Мария — трон и шатер Бога,
Колодезь, терем, дом, ковчег, дворец,
Сад, дерево, и зеркало, и холма
Луна, звезда, заря, и океан!
Как все Ей совместить? Мария целый мир!
Ангелий Силезий. Херув. Странник, кн. 2, 42.

Гебицо прикупил к своим прежним владениям еще столько новых, что Бертрада стала владетельницей обширного графства, и слава о ее богатстве и красоте распространилась по всему немецкому государству. Так как она к тому же была со всеми одинаково приветлива и скромна, то предприимчивые и робкие, смелые и боязливые, крупные и мелкие дворяне видели в ее лице сокровище из числа тех, что легко добываются, и всякий, кто ее несколько раз видал, удивлялся, отчего собственно она не принадлежит ему.

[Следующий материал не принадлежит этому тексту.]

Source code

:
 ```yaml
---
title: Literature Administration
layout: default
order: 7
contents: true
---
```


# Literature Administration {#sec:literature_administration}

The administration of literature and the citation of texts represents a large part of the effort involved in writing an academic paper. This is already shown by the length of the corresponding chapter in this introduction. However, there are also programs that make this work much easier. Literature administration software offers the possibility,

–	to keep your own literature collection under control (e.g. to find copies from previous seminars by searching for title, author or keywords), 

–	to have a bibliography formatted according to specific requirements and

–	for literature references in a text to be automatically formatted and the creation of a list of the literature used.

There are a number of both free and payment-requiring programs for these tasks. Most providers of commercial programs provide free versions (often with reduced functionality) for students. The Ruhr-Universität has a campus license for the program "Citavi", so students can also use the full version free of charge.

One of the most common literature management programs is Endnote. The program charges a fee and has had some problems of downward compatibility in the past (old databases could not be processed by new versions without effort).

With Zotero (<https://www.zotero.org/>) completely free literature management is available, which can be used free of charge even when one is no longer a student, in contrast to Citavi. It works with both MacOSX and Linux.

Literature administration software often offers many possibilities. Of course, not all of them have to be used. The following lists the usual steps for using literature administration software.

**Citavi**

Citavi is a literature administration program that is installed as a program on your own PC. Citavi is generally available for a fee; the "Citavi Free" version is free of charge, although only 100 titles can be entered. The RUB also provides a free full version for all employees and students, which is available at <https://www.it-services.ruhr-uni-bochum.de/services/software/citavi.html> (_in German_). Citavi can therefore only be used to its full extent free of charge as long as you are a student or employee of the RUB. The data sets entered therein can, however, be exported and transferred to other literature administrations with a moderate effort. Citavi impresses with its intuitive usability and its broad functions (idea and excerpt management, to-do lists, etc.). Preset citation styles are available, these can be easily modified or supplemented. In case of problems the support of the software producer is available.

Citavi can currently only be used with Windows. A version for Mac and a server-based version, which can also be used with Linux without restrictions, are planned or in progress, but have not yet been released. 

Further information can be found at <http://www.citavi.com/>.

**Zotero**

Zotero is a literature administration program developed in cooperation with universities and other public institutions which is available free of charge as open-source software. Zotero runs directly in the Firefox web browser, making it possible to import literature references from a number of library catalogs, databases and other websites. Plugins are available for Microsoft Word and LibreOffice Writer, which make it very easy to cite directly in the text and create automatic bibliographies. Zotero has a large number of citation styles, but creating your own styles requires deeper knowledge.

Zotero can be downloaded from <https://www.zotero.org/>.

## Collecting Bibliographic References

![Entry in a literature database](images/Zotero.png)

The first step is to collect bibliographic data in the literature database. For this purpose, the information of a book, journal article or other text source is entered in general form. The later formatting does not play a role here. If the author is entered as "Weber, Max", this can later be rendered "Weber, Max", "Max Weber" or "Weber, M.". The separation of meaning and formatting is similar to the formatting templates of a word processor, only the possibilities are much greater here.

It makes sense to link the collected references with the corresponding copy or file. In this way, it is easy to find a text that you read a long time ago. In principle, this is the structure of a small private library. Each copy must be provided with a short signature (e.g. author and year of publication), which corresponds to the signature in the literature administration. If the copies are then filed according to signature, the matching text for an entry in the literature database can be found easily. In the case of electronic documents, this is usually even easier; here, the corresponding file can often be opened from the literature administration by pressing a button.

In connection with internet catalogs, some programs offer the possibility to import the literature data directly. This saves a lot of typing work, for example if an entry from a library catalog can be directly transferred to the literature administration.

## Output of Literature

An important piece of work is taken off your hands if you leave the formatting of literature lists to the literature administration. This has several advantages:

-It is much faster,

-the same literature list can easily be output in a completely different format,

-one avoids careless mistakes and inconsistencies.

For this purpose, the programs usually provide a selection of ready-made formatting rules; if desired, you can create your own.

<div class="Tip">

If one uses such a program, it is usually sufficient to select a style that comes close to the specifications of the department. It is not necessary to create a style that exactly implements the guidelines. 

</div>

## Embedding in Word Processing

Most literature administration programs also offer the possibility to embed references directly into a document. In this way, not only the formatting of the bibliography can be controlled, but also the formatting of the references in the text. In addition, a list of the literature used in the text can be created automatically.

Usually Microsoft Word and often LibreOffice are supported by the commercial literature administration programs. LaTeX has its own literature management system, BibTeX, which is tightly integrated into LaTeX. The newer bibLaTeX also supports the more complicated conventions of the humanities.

Весть о ней дошла до самого императора и, так как он хотел, чтоб такой крупный лен попал в руки достойного супруга, то во время одного из своих путешествий он решился посетить знаменитую вдову и известил ее об этом в милостивом и любезном письме. Он передал его молодому рыцарю Цендельвальду, путь которого лежал как раз через эти места. Бертрада его радушно встретила и приняла его, как всех, кто заезжал в замов, он осмотрел с благоговением великолепные зады зубчатые башни и сады и мимоходом по уши влюбился во владетельницу замка. Но это обстоятельство не побудило его остаться в замке и лишнего часа, исполнив поручение и осмотрев все достопримечательности, он наскоро простился с хозяйкой и уехал — единственный из всех, которые когда-либо здесь побывали, кому не пришло в голову, что этот выигрыш мог бы выпасть на его долю.
Дело в том, что он был скуп на слова и на поступки. Когда какой-нибудь предмет овладевал умом и сердцем Цендельвальда, а он всегда горячо и всей душой отдавался увлечению, то он никак не мог заставить себя сделать первый шаг на пути в осуществлению задуманного, потому что вопрос казался ему исчерпанным, раз в мыслях он уже успел справиться с ним. Хотя он был словоохотливым собеседником, когда не могло быть и помину о том, чтоб чего-нибудь добиваться, но никогда не умел произнести нужного слова в момент, когда от этого зависело его счастье. Его мысль была не только быстрей языка, но и опережала его руку, так что врагам в бою часто удавалось почти победить его, потому что он медлил нанести последний удар, уже заранее видя противника у своих ног. Его способ борьбы вызывал удивление на всех турнирах тем, что он сначала еле-еле двигался и только в момент величайшей нужды одерживал победу одним здоровенным ударом.
Весь погруженный в мысли, предметом которых была прекрасная Бертрада, Цендельвальд ехал к своему маленькому родовому замку, который лежал одиноко в лесу, на горе. Его подданными были лишь несколько угольщиков и дровосеков, и потому его мать каждый раз с горечью ждала возвращения сына, горя нетерпением узнать, не улыбнулось ли ему, наконец, на этот раз счастье.
Насколько Цендельвальд был вял, настолько энергична и решительна была его мать, но от всего этого было мало толку, так как у нее все эти качества проявлялись всегда в столь преувеличенном размере, что становились совершенно бесполезными. В своей молодости она хотела как можно скорей выйти замуж, но, пустив в ход быстроту и натиск, спугнула нескольких женихов и впопыхах сделала самый плохой выбор в лице безрассудного й отчаянного молодца, который промотал все свое наследие и нашел преждевременную смерть, ничего не оставив ей, кроме долгого вдовства, бедности и сына, который не хотел ударить пальцем о палец, чтоб поймать счастье за хвост.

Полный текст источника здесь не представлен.